Быстро оглядев комнату, Дмитрий приблизился к гранате, осторожно присел на корточки. Никаких растяжек и никаких дублирующих фокусов. Осторожно взяв гранату в руку, быстро вывинтил рукоять взрывателя, внимательно осмотрел. Нет, не учебная. Вполне боевая. Не надо было иметь семь пядей во лбу, чтобы понять: пока их только предупреждали. Гранату подбросили к самому столу, но чеку при этом не тронули, хотя ясно было — решились бы подорвать офис, так бы и сделали. Значит, действительно хотели только предупредить. А вот в следующий раз — и чеку, надо думать, не поленятся вырвать, и с автоматиками встретят на выходе — так сказать, для контрольного приветствия…
От вызова в Белый дом Харитонов также не ждал ничего хорошего, и все же действительность оказалась намного хуже. Начать с того, что принял его Санин Валерий Аркадьевич не в своем представительском кабинете, а в комнатке для служебного персонала.

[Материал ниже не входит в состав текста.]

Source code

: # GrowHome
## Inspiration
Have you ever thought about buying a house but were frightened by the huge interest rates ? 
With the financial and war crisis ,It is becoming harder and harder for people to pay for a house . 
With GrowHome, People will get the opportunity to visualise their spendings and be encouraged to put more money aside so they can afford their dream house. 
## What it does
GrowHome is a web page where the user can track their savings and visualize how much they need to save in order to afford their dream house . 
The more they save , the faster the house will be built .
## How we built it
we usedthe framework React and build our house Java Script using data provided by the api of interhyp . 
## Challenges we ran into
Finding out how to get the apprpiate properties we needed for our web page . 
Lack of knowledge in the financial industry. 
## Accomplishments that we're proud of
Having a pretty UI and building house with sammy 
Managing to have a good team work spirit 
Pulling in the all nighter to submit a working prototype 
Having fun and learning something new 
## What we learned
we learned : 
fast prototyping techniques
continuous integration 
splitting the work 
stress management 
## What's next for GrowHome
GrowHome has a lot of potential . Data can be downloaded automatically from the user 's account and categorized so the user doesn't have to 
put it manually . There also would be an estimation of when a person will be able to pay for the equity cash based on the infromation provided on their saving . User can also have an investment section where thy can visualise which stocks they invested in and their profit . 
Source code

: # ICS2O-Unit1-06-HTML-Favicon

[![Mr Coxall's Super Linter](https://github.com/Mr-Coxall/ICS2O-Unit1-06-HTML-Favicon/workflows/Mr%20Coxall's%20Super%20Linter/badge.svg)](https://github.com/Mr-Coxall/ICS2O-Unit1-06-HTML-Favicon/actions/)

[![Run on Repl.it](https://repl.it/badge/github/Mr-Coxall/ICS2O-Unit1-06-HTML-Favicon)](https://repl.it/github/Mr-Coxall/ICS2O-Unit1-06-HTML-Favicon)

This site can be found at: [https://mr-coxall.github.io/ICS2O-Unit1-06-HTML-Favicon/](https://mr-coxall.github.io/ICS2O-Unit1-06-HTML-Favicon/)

Именно здесь, судя по переполненной пепельнице и следам на столе, секретари с уборщицами часами распивали чаи, засиживаясь в ожидании вызова. Сюда же привел Харитонова и Санин. Впрочем, возможно, руководствовался он не вельможным табелем о рангах, а самой банальной нуждой в секретности. Как известно, микрофоны чаще помещают в кабинеты и спальни, но никак не на кухнях. Словом, начало беседы добра не сулило, и, устроившись на высоком стуле, Дмитрий сразу изготовился к обороне — все равно как ученик в ожидании учительской нахлобучки.
— Ну, как, хорошо отдохнули? — глаза чиновника глянули пристально и в упор. Спрашивал он с явной подначкой, но отчего-то Харитонова поразил больше не вопрос, а вид Валерия Аркадьевича. Кожа на лице первого заместителя председателя областного правительства отчетливо напоминала старый, побывавший в употреблении пергамент. Раньше Дмитрий этого не замечал, а вот теперь вдруг обратил внимание. Стало быть, всесильное время с равным успехом глодало все сословия, не обходя стороной и людей, облеченных властью. Кто знает, может быть, их оно трепало даже в большей степени, подвергая незримым стрессам и сердечным недугам, с пугающей частотой укладывая в элитные клиники.
— Неплохо, Валерий Аркадьевич, спасибо. — Харитонов нехотя кивнул.
— А ты не спеши благодарить, не за что пока… — чиновник привычно переплел на животе пальцы, недовольно изогнул левую бровь. — Значит, говоришь, отдохнули? А чего тогда вашего Зимина вновь таскали по врачам? Никак занедужил?
— Было такое дело, — пробурчал Дмитрий. — Только все уже в прошлом, Валерий Аркадьевич. Вы же знаете, на Стасе все раны, как на собаке, заживают. А уж обыкновенные царапины — тем более.
Санин глядел пристально и давяще — так, что на секунду даже пришлось отвести глаза в сторону. Оба понимали, в чем тут дело. Валерий Аркадьевич был чиновником тертым, ложь чувствовал селезенкой.
— Я слышал — даже операцию ему делали? Видать, серьезными оказались царапины?
— Да что вы, какая там операция! Небольшой косметический ремонт. Он же у нас первый парень на деревне, любит быть красивым.
— И как ваш красавец чувствует себя теперь?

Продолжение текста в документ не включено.